* **WHAT NEEDS TO BE DONE**
Only the lines that include "lista" should be copied from the data below.

* **Stored data entries**
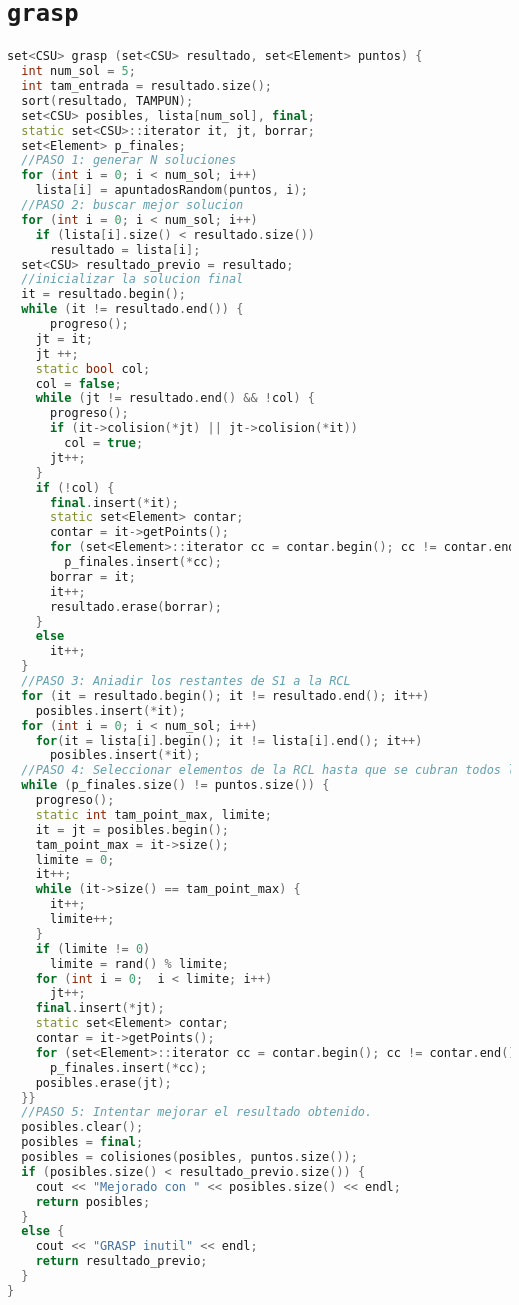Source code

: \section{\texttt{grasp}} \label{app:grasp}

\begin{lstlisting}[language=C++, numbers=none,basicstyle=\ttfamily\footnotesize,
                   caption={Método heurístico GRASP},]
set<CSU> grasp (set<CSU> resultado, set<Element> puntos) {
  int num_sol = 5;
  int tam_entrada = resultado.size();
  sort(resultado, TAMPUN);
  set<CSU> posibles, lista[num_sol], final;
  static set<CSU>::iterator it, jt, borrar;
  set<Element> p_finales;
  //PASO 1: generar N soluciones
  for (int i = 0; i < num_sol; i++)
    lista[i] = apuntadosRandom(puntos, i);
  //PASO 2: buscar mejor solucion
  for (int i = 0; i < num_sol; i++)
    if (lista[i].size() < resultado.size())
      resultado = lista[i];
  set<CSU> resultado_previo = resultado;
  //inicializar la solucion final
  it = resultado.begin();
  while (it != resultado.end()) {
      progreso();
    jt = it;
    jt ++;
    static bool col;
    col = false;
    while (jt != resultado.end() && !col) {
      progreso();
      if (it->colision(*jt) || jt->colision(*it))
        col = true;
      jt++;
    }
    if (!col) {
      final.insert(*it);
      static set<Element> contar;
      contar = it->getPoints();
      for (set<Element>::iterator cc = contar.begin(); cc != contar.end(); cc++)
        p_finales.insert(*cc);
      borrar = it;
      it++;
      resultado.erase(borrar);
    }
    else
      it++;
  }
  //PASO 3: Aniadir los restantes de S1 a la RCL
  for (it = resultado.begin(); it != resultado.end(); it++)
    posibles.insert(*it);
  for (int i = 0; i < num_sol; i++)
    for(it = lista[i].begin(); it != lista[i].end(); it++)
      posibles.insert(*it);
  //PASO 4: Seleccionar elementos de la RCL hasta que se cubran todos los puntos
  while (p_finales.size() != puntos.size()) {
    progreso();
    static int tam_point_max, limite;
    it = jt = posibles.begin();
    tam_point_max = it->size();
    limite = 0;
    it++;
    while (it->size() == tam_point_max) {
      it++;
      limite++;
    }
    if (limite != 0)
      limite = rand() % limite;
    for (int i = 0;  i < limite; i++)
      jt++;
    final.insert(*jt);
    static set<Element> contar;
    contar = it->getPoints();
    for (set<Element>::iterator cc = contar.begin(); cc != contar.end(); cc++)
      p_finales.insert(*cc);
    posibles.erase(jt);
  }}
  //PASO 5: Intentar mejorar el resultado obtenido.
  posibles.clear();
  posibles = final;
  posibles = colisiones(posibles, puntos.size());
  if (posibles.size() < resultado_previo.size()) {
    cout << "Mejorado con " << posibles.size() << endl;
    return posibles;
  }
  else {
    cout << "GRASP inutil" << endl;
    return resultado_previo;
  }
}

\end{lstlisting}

--

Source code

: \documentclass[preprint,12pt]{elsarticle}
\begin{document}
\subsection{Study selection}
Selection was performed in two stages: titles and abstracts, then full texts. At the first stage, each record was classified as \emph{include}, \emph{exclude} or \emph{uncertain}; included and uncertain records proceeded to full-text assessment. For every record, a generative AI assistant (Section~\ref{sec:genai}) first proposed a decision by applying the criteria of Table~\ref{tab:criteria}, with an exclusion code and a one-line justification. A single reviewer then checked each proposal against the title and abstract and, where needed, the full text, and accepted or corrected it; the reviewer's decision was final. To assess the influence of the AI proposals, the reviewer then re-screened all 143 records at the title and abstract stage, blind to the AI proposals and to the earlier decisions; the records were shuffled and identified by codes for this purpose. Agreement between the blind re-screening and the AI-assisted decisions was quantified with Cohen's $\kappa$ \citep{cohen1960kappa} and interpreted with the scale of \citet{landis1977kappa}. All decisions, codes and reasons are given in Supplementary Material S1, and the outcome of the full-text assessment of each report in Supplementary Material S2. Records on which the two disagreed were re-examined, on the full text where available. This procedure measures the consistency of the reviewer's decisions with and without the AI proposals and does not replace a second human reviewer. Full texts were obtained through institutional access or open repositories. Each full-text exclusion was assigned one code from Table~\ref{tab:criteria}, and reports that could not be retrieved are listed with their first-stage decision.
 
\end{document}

* * *

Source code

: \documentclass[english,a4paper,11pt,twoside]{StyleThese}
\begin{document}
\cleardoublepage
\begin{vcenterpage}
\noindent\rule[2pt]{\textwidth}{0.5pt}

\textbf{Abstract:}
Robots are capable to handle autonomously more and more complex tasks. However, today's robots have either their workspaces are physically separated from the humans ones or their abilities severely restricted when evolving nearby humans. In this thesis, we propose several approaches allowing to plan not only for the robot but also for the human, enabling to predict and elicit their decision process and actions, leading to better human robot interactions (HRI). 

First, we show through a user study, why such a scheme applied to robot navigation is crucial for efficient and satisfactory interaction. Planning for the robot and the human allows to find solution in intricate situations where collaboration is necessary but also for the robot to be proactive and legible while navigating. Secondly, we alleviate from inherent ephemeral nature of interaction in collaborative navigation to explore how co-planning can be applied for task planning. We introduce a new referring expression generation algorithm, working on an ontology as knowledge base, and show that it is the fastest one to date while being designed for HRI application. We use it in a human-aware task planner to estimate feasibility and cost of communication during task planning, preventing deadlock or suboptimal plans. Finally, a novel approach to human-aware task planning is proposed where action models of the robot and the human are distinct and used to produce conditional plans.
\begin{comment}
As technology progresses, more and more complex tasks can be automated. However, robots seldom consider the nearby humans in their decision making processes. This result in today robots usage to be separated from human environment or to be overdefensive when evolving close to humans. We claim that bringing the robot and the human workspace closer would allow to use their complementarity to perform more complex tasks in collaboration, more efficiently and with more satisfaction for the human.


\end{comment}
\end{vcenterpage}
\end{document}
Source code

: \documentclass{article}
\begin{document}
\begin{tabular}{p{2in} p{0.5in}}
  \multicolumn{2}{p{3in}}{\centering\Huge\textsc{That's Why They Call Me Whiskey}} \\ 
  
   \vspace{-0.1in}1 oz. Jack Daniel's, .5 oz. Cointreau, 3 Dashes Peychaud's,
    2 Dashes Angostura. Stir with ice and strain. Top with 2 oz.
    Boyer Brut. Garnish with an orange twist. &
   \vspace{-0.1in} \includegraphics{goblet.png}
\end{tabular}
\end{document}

* **ANSWER FOR THE TASK**
  set<CSU> posibles, lista[num_sol], final;
    lista[i] = apuntadosRandom(puntos, i);
    if (lista[i].size() < resultado.size())
      resultado = lista[i];
    for(it = lista[i].begin(); it != lista[i].end(); it++)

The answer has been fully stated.